Personal information
- Full name: William Bradstreet
- Born: 29 June 1945 (age 79) Sydney, New South Wales, Australia

Playing information
- Position: Lock, Prop
Club
| Years | Team | Pld | T | G | FG | P |
| 1964–73 | Manly-Warringah | 102 | 28 | 33 | 0 | 150 |
Representative
| Years | Team | Pld | T | G | FG | P |
| 1966 | Australia | 1 | 0 | 0 | 0 | 0 |
| 1966–67 | New South Wales | 4 | 0 | 0 | 0 | 0 |
| 1967 | NSW City | 0 | 0 | 0 | 0 | 0 |
| 1971 | NSW Country | 1 | 0 | 0 | 0 | 0 |
- Source: As of 4 April 2019
- Relatives: Darren Bradstreet (son)

= Bill Bradstreet =

Australian rugby league footballer

Bill Bradstreet is an Australian former professional rugby league footballer who played in the 1960s and 1970s. He played for Manly-Warringah in the New South Wales Rugby League (NSWRL) competition. His father Fred Bradstreet played for North Sydney in the 1940s and his son Darren Bradstreet played for Illawarra Steelers in the 1990s.

==Playing career==
Bradstreet made his first grade debut for Manly-Warringah in 1964. In 1966, Bradstreet was selected to play for Australia and featured in 1 test against Great Britain which Australia lost 17–13. Bradstreet was also selected to play for New South Wales in 1966 and played in 2 games against Queensland. In 1967, Bradstreet was selected to play for New South Wales and New South Wales City.
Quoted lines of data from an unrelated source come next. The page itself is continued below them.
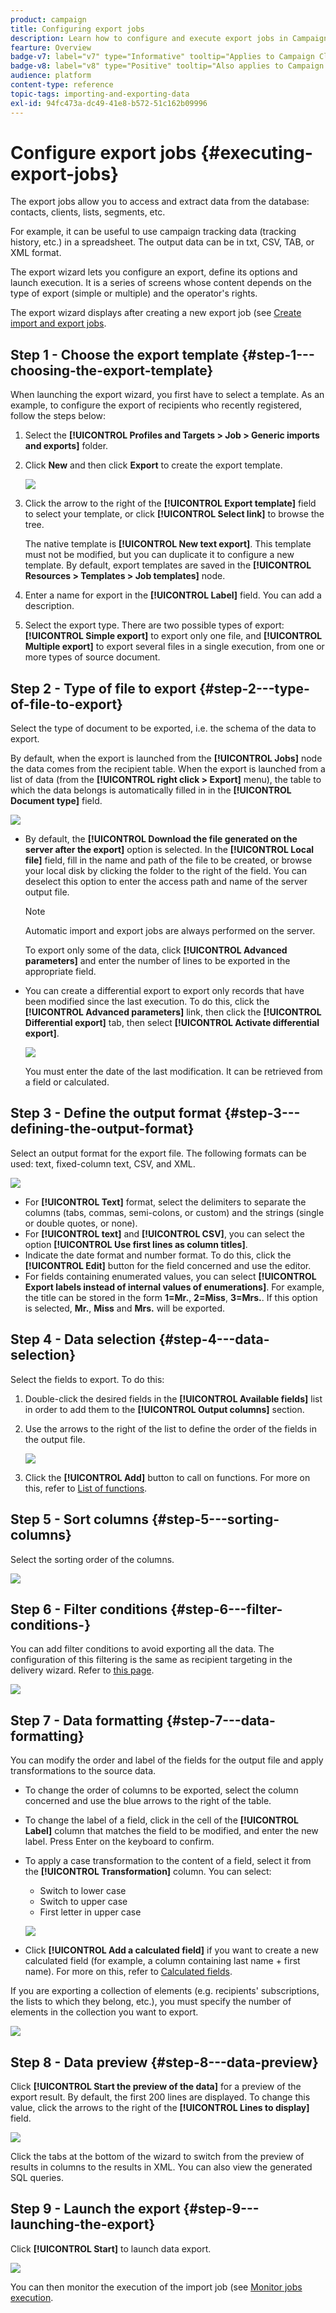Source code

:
 ```yaml
---
product: campaign
title: Configuring export jobs
description: Learn how to configure and execute export jobs in Campaign
fearture: Overview
badge-v7: label="v7" type="Informative" tooltip="Applies to Campaign Classic v7"
badge-v8: label="v8" type="Positive" tooltip="Also applies to Campaign v8"
audience: platform
content-type: reference
topic-tags: importing-and-exporting-data
exl-id: 94fc473a-dc49-41e8-b572-51c162b09996
---
```

# Configure export jobs {#executing-export-jobs}

 

The export jobs allow you to access and extract data from the database: contacts, clients, lists, segments, etc.

For example, it can be useful to use campaign tracking data (tracking history, etc.) in a spreadsheet. The output data can be in txt, CSV, TAB, or XML format.

The export wizard lets you configure an export, define its options and launch execution. It is a series of screens whose content depends on the type of export (simple or multiple) and the operator's rights.

The export wizard displays after creating a new export job (see [Create import and export jobs](../../platform/using/creating-import-export-jobs.md).

## Step 1 - Choose the export template {#step-1---choosing-the-export-template}

When launching the export wizard, you first have to select a template. As an example, to configure the export of recipients who recently registered, follow the steps below:

1. Select the **[!UICONTROL Profiles and Targets > Job > Generic imports and exports]** folder.
1. Click **New** and then click **Export** to create the export template.

   ![](assets/s_ncs_user_export_wizard01.png)

1. Click the arrow to the right of the **[!UICONTROL Export template]** field to select your template, or click **[!UICONTROL Select link]** to browse the tree.

   The native template is **[!UICONTROL New text export]**. This template must not be modified, but you can duplicate it to configure a new template. By default, export templates are saved in the **[!UICONTROL Resources > Templates > Job templates]** node.

1. Enter a name for export in the **[!UICONTROL Label]** field. You can add a description.
1. Select the export type. There are two possible types of export: **[!UICONTROL Simple export]** to export only one file, and **[!UICONTROL Multiple export]** to export several files in a single execution, from one or more types of source document.

## Step 2 - Type of file to export {#step-2---type-of-file-to-export}

Select the type of document to be exported, i.e. the schema of the data to export.

By default, when the export is launched from the **[!UICONTROL Jobs]** node the data comes from the recipient table. When the export is launched from a list of data (from the **[!UICONTROL right click > Export]** menu), the table to which the data belongs is automatically filled in in the **[!UICONTROL Document type]** field.

![](assets/s_ncs_user_export_wizard02.png)

* By default, the **[!UICONTROL Download the file generated on the server after the export]** option is selected. In the **[!UICONTROL Local file]** field, fill in the name and path of the file to be created, or browse your local disk by clicking the folder to the right of the field. You can deselect this option to enter the access path and name of the server output file.

  >[!NOTE]
  >
  >Automatic import and export jobs are always performed on the server.  
  >
  >To export only some of the data, click **[!UICONTROL Advanced parameters]** and enter the number of lines to be exported in the appropriate field.

* You can create a differential export to export only records that have been modified since the last execution. To do this, click the **[!UICONTROL Advanced parameters]** link, then click the **[!UICONTROL Differential export]** tab, then select **[!UICONTROL Activate differential export]**.

  ![](assets/s_ncs_user_export_wizard02_b.png)

  You must enter the date of the last modification. It can be retrieved from a field or calculated.

## Step 3 - Define the output format {#step-3---defining-the-output-format}

Select an output format for the export file. The following formats can be used: text, fixed-column text, CSV, and XML.

![](assets/s_ncs_user_export_wizard03.png)

* For **[!UICONTROL Text]** format, select the delimiters to separate the columns (tabs, commas, semi-colons, or custom) and the strings (single or double quotes, or none).
* For **[!UICONTROL text]** and **[!UICONTROL CSV]**, you can select the option **[!UICONTROL Use first lines as column titles]**.
* Indicate the date format and number format. To do this, click the **[!UICONTROL Edit]** button for the field concerned and use the editor.
* For fields containing enumerated values, you can select **[!UICONTROL Export labels instead of internal values of enumerations]**. For example, the title can be stored in the form **1=Mr.**, **2=Miss**, **3=Mrs.**. If this option is selected, **Mr.**, **Miss** and **Mrs.** will be exported.

## Step 4 - Data selection {#step-4---data-selection}

Select the fields to export. To do this:

1. Double-click the desired fields in the **[!UICONTROL Available fields]** list in order to add them to the **[!UICONTROL Output columns]** section. 
1. Use the arrows to the right of the list to define the order of the fields in the output file.

   ![](assets/s_ncs_user_export_wizard04.png)

1. Click the **[!UICONTROL Add]** button to call on functions. For more on this, refer to [List of functions](../../platform/using/defining-filter-conditions.md#list-of-functions).

## Step 5 - Sort columns {#step-5---sorting-columns}

Select the sorting order of the columns.

![](assets/s_ncs_user_export_wizard05.png)

## Step 6 - Filter conditions {#step-6---filter-conditions-}

You can add filter conditions to avoid exporting all the data. The configuration of this filtering is the same as recipient targeting in the delivery wizard. Refer to [this page](../../delivery/using/steps-defining-the-target-population.md).

![](assets/s_ncs_user_export_wizard05_b.png)

## Step 7 - Data formatting {#step-7---data-formatting}

You can modify the order and label of the fields for the output file and apply transformations to the source data.

* To change the order of columns to be exported, select the column concerned and use the blue arrows to the right of the table.
* To change the label of a field, click in the cell of the **[!UICONTROL Label]** column that matches the field to be modified, and enter the new label. Press Enter on the keyboard to confirm.
* To apply a case transformation to the content of a field, select it from the **[!UICONTROL Transformation]** column. You can select:

    * Switch to lower case
    * Switch to upper case
    * First letter in upper case

  ![](assets/s_ncs_user_export_wizard06.png)

* Click **[!UICONTROL Add a calculated field]** if you want to create a new calculated field (for example, a column containing last name + first name). For more on this, refer to [Calculated fields](../../platform/using/executing-import-jobs.md#calculated-fields).

If you are exporting a collection of elements (e.g. recipients' subscriptions, the lists to which they belong, etc.), you must specify the number of elements in the collection you want to export. 

![](assets/s_ncs_user_export_wizard06_c.png)

## Step 8 - Data preview {#step-8---data-preview}

Click **[!UICONTROL Start the preview of the data]** for a preview of the export result. By default, the first 200 lines are displayed. To change this value, click the arrows to the right of the **[!UICONTROL Lines to display]** field.

![](assets/s_ncs_user_export_wizard07.png)

Click the tabs at the bottom of the wizard to switch from the preview of results in columns to the results in XML. You can also view the generated SQL queries.

## Step 9 - Launch the export {#step-9---launching-the-export}

Click **[!UICONTROL Start]** to launch data export.

![](assets/s_ncs_user_export_wizard08.png)

You can then monitor the execution of the import job (see [Monitor jobs execution](../../platform/using/monitoring-jobs-execution.md).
In 1968, Manly finished second on the table. Bradstreet played in the 1968 NSWRL grand final against South Sydney. Manly were appearing in their 4th grand final but were still in search of their first premiership. Manly had beaten Souths a fortnight earlier to reach the grand final but in the decider Souths defeated Manly 13–9. Early in the final, Bradstreet was flattened by a punch from Souths player Ron Coote during a play-the-ball incident.

In 1969, Manly finished in third place and reached the preliminary final before being defeated by eventual premiers Balmain with Bradstreet playing in that game from the bench.

In 1970, Manly reached the grand final and again the opponents were South Sydney but Manly were defeated losing 23–12. Bradstreet missed the match as he was not selected by coach Ron Willey.

In 1971, Bradstreet left Manly and captain-coached Port Kembla in the Illawarra competition where he was selected to play for NSW Country. Bradstreet returned to Manly in 1973 before retiring. In total, Bradstreet played 165 games for Manly in all grades.